Central banks and commercial banks are implementing centralised blockchain technology and digital assets. 130 nations, which accounts for 98% of worldwide GDP, are investigating central bank digital currencies (CBDCs). These are blockchain-based forms of fiat money, in which the central banks maintain control of the money supply.
The Chinese digital yuan project, piloted in 2019, experienced a tenfold increase in transaction volume to 250 million USD in June 2023. This serves as a prime example of how swiftly a state-backed cryptocurrency can become established in a major economy.
In November, the ECB entered into a preparatory stage. Despite the fact that the digital Euro is unlikely to become a reality before the end of the decade, there is a clear political desire to introduce a blockchain-based Euro. By 2024, we will see what a digital fiat currency could be like in a free world, since the Fed in America opts to be more conservative, meaning that a digital dollar is not yet in sight.
Should any doubts have still remained that Big Tech sought to secure profits from financial services beyond payments, they were clearly put to rest in 2023. It was indisputable that tech companies wanted to move past being mere payment facilitators, and they had enough influence and power to rival banks in their traditional field of operations. Apple's savings account in the US saw 1 billion USD deposited into it within a mere four-day period following its launch. Simultaneously, Apple Pay had grown to be a key source of revenue for the tech company. Such was the extent to which finance had come to be treated as a highly strategic asset to American tech giants, rather than as a minor addition to make their platforms more attractive.
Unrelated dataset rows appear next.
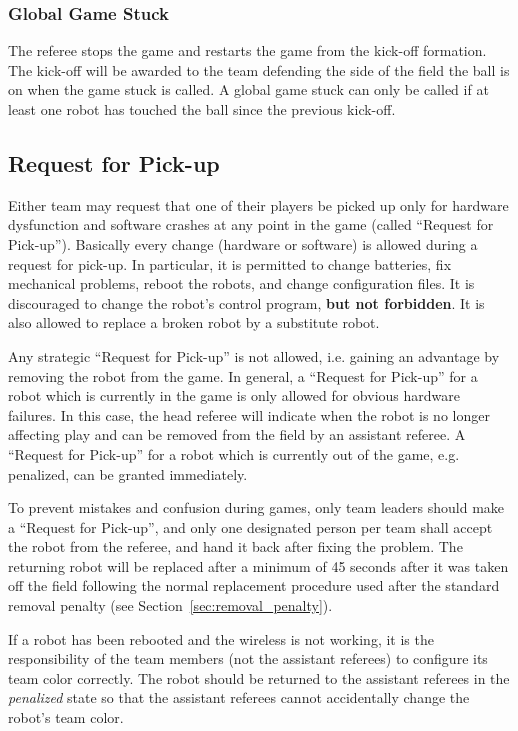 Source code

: \documentclass[12pt]{article}
\begin{document}
\subsubsection{Global Game Stuck}
\label{sec:game_stuck:global}

The referee stops the game and restarts the game from the kick-off formation. The kick-off will be awarded to the team defending the side of the field the ball is on when the game stuck is called. A global game stuck can only be called if at least one robot has touched the ball since the previous kick-off.

\subsection{Request for Pick-up}
\label{sec:request_for_pickup}

Either team may request that one of their players be picked up only for hardware dysfunction and software crashes at any point in the game (called ``Request for Pick-up''). 
Basically every change (hardware or software) is allowed during a request for pick-up. In particular,
it is permitted to change batteries, fix mechanical problems, reboot the robots, and change configuration files.
It is discouraged to change the robot's control program, \textbf{but not forbidden}.
It is also allowed to replace a broken robot by a substitute robot.

Any strategic ``Request for Pick-up'' is not allowed, i.e. gaining an advantage by removing the robot from the game.
In general, a ``Request for Pick-up'' for a robot which is currently in the game is only allowed for obvious hardware failures.
In this case, the head referee will indicate when the robot is no longer affecting play and can be removed from the field by an assistant referee.
A ``Request for Pick-up'' for a robot which is currently out of the game, e.g. penalized, can be granted immediately.

To prevent mistakes and confusion during games, only team leaders should make a ``Request for Pick-up'', and only one designated person per team shall accept the robot from the referee, and hand it back after fixing the problem.
The returning robot will be replaced after a minimum of 45 seconds after it was taken off the field following the normal replacement procedure used after the standard removal penalty (see Section~\ref{sec:removal_penalty}).

If a robot has been rebooted and the wireless is not working, it is the responsibility of the team members (not the assistant referees) to configure its team color correctly. The robot should be returned to the assistant referees in the \emph{penalized} state so that the assistant referees cannot accidentally change the robot's team color.
\end{document}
Tech giants are forecasted to broaden their reach in numerous directions; from itemizing services such as banking and credit, to literally obtaining greater segmentation of the elements of the supply chain. Apple Pay Later is a prime example of their capabilities; utilising their AI acumen, as well as their considerable storehouses of data to judge creditworthiness. There is more to come in the next year. Concurrently, the courts will be presenting determinations regarding whether or not Apple and other giant entities are abusing their dominating roles as gatekeepers of the digital economic system. Interestingly, though, these tech giants are simultaneously using open banking regulations to introduce financial services, while barring competitors from participating.
The coming year will likely be one to keep a close eye on Apple as it narrows the contenders to replace Goldman Sachs as its banking partner in the US. The banking industry in particular will want to know if such relationships with tech giants can be mutually beneficial. However, fintech experts should be particularly cautious with regards to how tech giants handle digital assets and their progress on their blockchain ventures, regardless of the scale. The move to amalgamate digital assets with traditional financial assets will be necessary as the world of finance shifts to a multi-asset structure, and I anticipate that large tech organizations will be among the first to take this action.